Paris and Fez, 16th May - 4th June 1995
On the occasion of the United Nations Year of Tolerance, and marking, the 125th birth anniversary of Mahatma Gandhi, the Executive Board of UNESCO, at its 146th session, unanimously adopted the decision to establish the "UNESCO-Madanjeet Singh Prize for the Promotion of Tolerance and Non-Violence".
An eminent five-member international jury representing, different regions of the world, shall biannually award the US$ 40,000/- prize, donated by Mr. Madanjeet Singh, to institutions, organizations, and/or persons, who have meritoriously worked for tolerance and non-violence in scientific, artistic, cultural, or communication fields, as well as to the families of creative artists who have fallen victims to intolerance.
A well-known writer, scholar, and artist, Mr. Madanjeet Singh was imprisoned for nine months in the Indian jail of Mirzapur during Mahatma Gandhi's non-violent "Quit India" movement against British colonial rule.
The Government of India awarded him the "Tamra Patra" in 1972, by virtue of which he is paid a freedom-fighter pension, a monthly stipend that he has since given away in charity.
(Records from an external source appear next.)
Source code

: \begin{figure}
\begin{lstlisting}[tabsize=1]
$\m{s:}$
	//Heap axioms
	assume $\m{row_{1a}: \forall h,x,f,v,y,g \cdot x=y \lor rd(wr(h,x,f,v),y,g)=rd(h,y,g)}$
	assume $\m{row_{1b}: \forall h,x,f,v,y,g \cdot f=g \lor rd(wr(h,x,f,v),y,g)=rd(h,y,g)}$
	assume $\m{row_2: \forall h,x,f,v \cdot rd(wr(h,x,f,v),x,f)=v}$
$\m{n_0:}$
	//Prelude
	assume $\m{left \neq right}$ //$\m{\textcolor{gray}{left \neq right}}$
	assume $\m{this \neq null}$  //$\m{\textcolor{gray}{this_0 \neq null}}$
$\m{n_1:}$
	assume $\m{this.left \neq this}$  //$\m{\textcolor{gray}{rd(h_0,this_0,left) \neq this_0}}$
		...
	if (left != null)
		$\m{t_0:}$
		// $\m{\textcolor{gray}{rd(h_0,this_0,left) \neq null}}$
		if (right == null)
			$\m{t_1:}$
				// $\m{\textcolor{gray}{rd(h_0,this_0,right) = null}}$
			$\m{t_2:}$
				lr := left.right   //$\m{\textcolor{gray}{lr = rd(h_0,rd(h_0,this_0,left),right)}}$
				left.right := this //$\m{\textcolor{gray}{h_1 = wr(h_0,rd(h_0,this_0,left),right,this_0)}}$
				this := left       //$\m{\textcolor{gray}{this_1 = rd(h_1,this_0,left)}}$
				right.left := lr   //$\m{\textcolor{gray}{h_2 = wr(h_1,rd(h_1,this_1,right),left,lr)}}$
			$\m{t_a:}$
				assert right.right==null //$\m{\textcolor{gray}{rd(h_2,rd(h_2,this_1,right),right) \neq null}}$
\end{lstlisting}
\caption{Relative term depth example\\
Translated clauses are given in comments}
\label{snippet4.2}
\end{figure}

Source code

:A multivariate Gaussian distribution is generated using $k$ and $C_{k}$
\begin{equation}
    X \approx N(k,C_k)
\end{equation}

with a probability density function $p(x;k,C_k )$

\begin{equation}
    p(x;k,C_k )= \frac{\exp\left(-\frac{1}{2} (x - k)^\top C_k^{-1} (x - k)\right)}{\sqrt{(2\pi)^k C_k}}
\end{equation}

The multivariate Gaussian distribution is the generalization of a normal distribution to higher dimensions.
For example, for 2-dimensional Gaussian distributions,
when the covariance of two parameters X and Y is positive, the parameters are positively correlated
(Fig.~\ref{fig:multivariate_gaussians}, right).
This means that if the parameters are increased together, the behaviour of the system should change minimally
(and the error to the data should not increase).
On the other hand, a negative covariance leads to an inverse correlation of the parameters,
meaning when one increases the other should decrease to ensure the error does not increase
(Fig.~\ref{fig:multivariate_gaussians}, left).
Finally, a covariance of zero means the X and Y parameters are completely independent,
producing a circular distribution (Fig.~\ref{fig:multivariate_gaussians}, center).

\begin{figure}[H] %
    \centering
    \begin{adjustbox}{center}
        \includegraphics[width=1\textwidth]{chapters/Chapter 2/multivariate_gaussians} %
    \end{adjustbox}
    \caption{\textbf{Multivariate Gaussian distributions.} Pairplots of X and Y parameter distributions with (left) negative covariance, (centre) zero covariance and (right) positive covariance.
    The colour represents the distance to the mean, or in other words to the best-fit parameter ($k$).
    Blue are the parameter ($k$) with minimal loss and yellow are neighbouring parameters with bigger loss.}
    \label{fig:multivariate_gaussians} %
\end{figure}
Mr. Madanjeet Singh has been closely associated for over forty years with UNESCO, the "conscience of humanity" as Jawaharlal Nehru hailed the organization at the time he wrote in 1954 the preface to Mr. Singh's first volume in the UNESCO World Art series, India, Paintings from Ajanta Caves. In the year 1968, UNESCO sponsored another classical publication, Himalayan Art, which was acclaimed as widely as his latest book, The Sun in Myth and Art, published in six-language editions in co-operation between UNESCO and seven most well-known publishing houses all over the world. Having served as India's Ambassador in several countries, he is at present a Special Adviser to the Director-General of UNESCO, Paris.
Prize upgraded in 2002 to US$ 100,000/- (one hundred thousand United State dollars).